Alan L Tyree

Virtual Cash - Part II

Introduction

In the first article of this series we saw how the mathematics of public key cryptography could be used to create secure payment mechanisms that are analogous to bank issued notes or to bills of exchange and cheques.1 Because of the emphasis on small payments, the methods are usually referred to in the computing literature as "digital coins".

Public key cryptography combined with the keeping of a register of "spent" coins permits us to identify who "possesses" the coins or, if we think in terms of negotiable instruments, the "holder" of the instrument.

In each case the essential feature of the methods is that public key cryptography allows us to translate some of our "paper" notions such as signature and possession into the realm of pure electronic messages. Using public key cryptography we can be certain that a message has not been altered, we can identify those parties who have agreed to the message by means of adding their digital signature and we can identify a unique person who "possesses" the message.2

Anonymous Transactions

Without going into the cryptographic details, the next step in the process is the introduction of "blind signatures".3 These are cryptographic methods which allow us to ensure that the digital coin is genuine, that it is being received in payment for a particular service and that it has not previously been spent, but it does not allow us to identify the payer or any previous "holder" of the digital coin.

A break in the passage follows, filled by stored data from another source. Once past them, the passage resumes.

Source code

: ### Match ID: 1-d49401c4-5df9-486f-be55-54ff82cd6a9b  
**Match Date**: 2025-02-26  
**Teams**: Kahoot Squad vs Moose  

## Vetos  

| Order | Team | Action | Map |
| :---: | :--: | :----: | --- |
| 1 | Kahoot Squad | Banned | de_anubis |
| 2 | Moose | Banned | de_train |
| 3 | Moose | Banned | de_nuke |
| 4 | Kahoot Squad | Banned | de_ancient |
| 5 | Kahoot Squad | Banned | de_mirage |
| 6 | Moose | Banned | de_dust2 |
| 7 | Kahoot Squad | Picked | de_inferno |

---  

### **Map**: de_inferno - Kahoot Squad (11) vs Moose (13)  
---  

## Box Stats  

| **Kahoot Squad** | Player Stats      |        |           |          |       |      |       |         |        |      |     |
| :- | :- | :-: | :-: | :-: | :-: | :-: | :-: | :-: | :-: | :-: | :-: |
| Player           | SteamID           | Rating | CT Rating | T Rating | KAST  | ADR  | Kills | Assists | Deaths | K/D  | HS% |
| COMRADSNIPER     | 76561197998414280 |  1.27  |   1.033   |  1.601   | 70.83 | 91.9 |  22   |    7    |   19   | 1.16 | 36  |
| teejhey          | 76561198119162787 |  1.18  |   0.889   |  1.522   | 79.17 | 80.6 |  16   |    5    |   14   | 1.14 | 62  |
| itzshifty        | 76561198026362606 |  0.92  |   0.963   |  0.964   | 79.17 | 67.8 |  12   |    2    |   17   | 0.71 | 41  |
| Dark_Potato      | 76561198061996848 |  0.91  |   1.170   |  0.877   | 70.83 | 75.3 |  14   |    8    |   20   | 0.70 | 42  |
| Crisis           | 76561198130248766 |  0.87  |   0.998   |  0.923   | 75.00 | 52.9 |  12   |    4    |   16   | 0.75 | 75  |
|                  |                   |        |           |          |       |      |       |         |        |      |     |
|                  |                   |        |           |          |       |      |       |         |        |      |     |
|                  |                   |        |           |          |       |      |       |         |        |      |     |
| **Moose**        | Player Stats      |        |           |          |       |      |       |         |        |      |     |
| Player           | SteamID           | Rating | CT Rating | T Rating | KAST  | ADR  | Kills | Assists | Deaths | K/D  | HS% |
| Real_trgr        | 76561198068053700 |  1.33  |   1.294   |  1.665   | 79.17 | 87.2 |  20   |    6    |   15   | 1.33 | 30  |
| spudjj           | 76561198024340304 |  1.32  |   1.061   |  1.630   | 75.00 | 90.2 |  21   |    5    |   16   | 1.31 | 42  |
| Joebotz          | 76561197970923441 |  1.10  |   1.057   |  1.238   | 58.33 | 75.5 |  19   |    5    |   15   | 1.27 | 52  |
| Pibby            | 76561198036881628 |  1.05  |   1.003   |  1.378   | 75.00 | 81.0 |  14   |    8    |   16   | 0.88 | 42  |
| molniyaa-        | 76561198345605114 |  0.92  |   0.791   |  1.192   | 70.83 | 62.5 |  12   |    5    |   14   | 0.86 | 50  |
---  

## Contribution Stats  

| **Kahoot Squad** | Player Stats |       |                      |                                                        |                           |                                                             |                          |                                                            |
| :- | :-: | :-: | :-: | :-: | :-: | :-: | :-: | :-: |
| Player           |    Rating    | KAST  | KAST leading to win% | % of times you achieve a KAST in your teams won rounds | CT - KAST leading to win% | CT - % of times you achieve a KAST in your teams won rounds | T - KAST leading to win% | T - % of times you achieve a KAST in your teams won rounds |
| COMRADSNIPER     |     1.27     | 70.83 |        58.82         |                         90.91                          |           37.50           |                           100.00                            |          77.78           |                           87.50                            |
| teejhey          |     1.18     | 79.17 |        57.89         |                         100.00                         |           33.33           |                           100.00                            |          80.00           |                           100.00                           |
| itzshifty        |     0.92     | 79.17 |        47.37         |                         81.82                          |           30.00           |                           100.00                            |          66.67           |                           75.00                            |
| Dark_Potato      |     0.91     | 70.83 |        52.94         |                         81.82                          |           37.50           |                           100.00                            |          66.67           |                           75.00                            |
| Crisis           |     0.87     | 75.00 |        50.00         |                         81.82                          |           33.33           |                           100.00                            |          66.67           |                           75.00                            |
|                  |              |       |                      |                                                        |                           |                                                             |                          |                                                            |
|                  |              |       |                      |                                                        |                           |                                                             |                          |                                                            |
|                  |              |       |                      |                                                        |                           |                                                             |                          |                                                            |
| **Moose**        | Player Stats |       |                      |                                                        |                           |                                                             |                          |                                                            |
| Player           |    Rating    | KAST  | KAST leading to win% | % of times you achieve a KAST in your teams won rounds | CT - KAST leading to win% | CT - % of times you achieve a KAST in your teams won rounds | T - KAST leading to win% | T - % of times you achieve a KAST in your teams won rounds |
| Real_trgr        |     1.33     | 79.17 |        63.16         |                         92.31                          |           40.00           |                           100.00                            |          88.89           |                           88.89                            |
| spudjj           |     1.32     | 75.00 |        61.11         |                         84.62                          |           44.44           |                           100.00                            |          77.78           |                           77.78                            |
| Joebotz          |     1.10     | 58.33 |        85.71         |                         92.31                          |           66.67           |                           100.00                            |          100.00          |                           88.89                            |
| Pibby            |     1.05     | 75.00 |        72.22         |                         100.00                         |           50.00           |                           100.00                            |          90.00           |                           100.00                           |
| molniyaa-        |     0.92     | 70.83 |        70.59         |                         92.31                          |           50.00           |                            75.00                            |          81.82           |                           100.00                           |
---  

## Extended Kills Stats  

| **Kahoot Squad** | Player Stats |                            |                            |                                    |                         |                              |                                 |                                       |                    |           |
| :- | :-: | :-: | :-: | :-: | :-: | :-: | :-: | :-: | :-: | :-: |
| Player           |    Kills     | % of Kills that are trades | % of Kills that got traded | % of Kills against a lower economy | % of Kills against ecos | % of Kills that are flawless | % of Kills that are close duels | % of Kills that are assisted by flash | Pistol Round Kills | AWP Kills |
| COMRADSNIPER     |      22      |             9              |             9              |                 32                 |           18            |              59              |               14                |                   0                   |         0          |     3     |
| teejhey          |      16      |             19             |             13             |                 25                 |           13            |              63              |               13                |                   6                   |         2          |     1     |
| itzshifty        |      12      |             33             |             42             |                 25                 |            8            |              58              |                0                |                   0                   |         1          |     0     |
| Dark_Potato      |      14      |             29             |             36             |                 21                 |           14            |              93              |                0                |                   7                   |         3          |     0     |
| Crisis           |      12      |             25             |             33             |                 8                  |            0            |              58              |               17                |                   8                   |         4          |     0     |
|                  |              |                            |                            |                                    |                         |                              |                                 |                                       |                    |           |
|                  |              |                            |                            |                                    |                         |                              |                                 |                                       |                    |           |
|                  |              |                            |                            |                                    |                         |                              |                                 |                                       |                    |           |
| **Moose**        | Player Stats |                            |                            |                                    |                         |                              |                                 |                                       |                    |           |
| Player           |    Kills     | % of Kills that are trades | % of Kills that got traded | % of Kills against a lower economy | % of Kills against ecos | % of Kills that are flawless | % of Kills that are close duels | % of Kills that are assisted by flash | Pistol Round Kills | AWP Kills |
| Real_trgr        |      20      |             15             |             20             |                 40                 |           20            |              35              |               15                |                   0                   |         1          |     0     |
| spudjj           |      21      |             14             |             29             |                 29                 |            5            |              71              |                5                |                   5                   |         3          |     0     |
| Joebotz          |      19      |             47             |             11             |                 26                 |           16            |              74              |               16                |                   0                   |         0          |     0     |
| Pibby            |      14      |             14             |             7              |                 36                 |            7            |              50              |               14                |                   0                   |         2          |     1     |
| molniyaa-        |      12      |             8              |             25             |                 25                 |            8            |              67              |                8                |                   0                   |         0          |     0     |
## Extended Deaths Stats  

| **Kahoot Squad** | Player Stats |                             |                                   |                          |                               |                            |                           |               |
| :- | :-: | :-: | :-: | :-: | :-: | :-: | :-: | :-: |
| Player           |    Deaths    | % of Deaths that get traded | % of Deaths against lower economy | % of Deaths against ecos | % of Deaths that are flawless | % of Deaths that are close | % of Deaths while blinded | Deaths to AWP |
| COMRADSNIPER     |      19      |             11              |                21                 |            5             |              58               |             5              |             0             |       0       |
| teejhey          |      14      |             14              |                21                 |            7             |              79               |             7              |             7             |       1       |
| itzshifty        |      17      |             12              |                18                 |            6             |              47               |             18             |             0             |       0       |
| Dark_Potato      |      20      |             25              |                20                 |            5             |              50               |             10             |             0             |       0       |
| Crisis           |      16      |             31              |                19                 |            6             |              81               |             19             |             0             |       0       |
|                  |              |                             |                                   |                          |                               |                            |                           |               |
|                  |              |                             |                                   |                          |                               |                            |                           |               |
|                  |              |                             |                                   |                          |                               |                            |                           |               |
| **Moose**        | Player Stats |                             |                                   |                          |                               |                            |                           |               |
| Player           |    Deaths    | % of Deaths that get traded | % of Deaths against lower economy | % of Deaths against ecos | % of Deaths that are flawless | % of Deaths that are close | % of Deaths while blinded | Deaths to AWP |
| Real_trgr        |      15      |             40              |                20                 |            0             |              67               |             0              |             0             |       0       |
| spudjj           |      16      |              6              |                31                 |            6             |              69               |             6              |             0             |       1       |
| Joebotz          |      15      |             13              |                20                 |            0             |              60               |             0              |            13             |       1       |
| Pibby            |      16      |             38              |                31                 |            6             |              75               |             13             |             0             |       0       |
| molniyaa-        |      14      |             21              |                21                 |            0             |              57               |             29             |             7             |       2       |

Blind signatures permit, in other words, the electronic equivalent of cash. Payments made by such methods leave no trail. This method is now being trialed in the USA and Europe by the DigiCash group in cooperation with local banks.4

Anonymity can be achieved even without the introduction of "blind signatures" if coin issuers are prepared to exchange valid coins for new ones.5 Consider: a customer A is issued with coins by a bank B. Since each coin is identified by serial number the bank could build a spending profile of the customer by noting which merchants return the identified coins. If, however, B or some other bank is willing to exchange coins for new ones then the owner of the new coins may be unknown since all that is needed is a network address in order to conduct the transaction. The owner of the new coins would be unknown.

The motivation behind these developments is to provide a cheap, secure, anonymous method of making small payments via the internet. Payments as small as a fraction of a cent are contemplated by would-be vendors of small amounts of valuable information. It must be appreciated however that this motivation in no way limits the potential of the end product. There is no obvious limit to the size or number of payments which could be made using the methods. The consequences of this will be examined later.

Summary of "digital coins"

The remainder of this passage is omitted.